Celebrity photographer Annie Leibovitz may lose her two high profile properties if Art Capital Group wins its $24 million lawsuit. They are side-by-side in Greenwich Village and date back to the 1830s. Leibovitz's plan was to combine 755 Greenwich Street and 757 Greenwich Street into a single 9,000 sqft life/work space. These plans, of course, are in jeopardy, and the former owner of the Greenwich Street homes, Jay Furman, partner in FYH Village LLC, is calling the sale a "big mistake."The renovations have taken years, resulting in legal action from the Greenwich Village Society for Historic Preservation and a $15 million lawsuit against Leibovitz by her next-door neighbor. The suit was settled in 2003, when the photographer bought the litigant's building for $1.87 million. So, she wound up paying for three properties (12,000 sq. ft. in all), which contributed to a tenuous financial situation and the loan from Art Capital Group, according to Bloomberg News.

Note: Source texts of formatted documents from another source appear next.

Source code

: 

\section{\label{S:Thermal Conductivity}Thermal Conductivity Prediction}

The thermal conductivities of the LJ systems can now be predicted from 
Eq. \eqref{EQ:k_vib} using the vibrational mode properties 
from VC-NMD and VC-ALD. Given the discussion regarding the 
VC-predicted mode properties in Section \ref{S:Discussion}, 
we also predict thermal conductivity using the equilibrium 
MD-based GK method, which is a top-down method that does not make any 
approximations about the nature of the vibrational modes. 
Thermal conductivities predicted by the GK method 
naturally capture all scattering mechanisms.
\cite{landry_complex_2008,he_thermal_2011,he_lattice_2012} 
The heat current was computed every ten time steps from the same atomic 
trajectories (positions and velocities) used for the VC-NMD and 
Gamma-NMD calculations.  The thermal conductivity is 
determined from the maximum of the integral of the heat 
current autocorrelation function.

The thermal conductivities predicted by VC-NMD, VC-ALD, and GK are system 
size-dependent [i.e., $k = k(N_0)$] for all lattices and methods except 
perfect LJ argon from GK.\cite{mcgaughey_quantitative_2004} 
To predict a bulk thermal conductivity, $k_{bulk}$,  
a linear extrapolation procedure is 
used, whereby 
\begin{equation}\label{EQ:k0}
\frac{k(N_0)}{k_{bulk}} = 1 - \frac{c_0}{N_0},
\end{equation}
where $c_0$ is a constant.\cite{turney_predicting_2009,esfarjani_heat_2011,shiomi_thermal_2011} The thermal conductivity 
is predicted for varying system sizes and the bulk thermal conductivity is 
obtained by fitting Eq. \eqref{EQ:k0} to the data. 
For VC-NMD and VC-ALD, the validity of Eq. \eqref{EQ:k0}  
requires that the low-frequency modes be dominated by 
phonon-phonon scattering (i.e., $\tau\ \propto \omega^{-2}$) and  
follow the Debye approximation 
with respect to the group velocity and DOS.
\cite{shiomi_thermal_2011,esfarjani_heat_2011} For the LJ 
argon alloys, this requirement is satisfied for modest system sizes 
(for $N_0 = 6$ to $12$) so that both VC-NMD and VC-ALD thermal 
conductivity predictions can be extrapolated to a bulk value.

These transactions were only part of a mountain of debt amassed by the photographer. From 1999 to 2008, Leibovitz borrowed extensively to purchase property and refinance the debt she was carrying. In total, her activity stretched to more than a dozen loans, Bloomberg News reports, all on the back of her real estate holdings. Two 2006 loans – for $4.7 million in November and $2.5 million in December – were extended by Rhinebeck Properties LLC, which happens to have the same address as Conde Nast Publications Inc.
With Leibovitz at the helm, the renovations did not proceed as planned. Work done in the cellar without a permit undermined a wall with a neighboring house. A chimney collapsed, triggering a gas leak (and an evacuation). The duration exposed the three buildings to the elements. Residents dubbed the new owner "Hit & Run Annie" during protests outside the homes.
Inside the buildings, an estimated $5.4 million to $14.4 million in design work was completed (according to Bloomberg News interviewed with design and renovation experts). This was followed by late tax payments of $1.8 million in 2007 and 2008. In June 2008, Leibovitz approached Art Capital Group, which would eventually lend her $24 million. Yet, the company required that the photog make it an "irrevocable, exclusive agent" for selling her photo archive and real estate holdings for the duration of the loan and the two years following its payment.
Had only FYH Village held onto these rare homes, as they now wish they had, the outcome may have been much different.